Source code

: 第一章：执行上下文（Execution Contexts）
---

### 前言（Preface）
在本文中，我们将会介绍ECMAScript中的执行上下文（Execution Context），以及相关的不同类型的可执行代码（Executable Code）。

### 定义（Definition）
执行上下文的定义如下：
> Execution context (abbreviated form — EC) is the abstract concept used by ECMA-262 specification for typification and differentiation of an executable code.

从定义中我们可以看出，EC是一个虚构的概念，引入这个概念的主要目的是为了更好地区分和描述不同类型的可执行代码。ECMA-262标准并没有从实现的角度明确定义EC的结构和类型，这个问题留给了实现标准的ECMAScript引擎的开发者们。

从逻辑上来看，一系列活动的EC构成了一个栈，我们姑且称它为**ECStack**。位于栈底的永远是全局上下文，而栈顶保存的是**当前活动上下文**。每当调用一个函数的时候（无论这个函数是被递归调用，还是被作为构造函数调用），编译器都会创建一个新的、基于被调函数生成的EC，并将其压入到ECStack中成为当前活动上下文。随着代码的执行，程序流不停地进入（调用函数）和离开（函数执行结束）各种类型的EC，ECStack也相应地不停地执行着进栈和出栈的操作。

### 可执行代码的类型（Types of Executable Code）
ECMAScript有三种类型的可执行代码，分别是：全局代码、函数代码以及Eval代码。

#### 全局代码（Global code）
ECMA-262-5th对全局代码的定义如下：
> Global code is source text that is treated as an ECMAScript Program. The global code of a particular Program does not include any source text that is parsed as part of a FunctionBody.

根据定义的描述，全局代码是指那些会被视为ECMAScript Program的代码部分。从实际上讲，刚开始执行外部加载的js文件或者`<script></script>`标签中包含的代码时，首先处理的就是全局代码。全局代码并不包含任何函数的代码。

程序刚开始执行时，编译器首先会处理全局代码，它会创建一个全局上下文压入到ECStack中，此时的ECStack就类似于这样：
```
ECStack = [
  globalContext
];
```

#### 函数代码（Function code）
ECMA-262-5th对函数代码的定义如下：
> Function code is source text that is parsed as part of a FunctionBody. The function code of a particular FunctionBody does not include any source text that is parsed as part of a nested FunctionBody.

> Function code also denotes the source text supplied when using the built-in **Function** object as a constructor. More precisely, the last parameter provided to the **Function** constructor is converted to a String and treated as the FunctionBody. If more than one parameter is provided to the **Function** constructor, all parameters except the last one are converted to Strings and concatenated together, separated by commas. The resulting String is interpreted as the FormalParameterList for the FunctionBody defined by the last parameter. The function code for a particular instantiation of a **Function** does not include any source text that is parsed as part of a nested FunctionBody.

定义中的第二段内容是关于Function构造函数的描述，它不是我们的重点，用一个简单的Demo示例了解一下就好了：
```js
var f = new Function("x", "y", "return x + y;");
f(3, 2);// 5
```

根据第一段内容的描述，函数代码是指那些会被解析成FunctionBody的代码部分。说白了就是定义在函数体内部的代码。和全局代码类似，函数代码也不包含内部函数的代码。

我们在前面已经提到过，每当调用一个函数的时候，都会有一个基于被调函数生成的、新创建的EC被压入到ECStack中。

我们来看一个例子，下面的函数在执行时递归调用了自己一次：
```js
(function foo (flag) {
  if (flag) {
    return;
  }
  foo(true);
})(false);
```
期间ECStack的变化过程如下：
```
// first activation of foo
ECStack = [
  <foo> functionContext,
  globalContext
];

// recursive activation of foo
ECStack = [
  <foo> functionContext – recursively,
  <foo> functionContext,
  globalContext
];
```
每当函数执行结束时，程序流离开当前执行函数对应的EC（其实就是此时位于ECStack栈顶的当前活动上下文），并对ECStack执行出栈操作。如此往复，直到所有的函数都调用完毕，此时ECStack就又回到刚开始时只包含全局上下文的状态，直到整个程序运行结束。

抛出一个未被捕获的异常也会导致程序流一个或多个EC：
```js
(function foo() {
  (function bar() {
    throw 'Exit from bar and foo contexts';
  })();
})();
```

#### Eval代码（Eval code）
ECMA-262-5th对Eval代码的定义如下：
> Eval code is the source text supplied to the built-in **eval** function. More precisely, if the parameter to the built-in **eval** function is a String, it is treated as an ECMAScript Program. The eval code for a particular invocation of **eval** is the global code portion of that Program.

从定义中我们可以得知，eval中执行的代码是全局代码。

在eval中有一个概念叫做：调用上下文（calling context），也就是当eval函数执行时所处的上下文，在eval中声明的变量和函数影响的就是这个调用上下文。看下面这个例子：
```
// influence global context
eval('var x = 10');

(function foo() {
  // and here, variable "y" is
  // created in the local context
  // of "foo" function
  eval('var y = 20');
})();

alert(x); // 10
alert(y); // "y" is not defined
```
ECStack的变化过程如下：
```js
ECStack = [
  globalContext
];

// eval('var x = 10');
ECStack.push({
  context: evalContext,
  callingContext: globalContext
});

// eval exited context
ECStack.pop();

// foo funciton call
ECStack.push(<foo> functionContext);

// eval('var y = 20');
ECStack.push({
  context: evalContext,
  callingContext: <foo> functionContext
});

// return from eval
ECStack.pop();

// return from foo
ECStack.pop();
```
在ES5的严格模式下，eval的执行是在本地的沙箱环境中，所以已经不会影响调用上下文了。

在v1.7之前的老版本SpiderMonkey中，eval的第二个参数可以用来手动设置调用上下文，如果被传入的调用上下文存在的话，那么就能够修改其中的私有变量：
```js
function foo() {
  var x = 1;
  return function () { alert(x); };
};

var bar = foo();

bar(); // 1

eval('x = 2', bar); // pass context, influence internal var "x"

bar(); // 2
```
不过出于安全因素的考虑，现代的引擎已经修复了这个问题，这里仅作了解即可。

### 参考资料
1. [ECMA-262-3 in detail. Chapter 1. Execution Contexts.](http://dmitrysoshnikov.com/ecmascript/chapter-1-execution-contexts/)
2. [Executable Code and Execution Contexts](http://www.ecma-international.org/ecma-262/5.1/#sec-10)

------------------------------------------------------------------------

## [Work instructions]
Review the preceding data and report every line that includes the string "influence".

## [Solution to this exercise]
// influence global context
eval('x = 2', bar); // pass context, influence internal var "x"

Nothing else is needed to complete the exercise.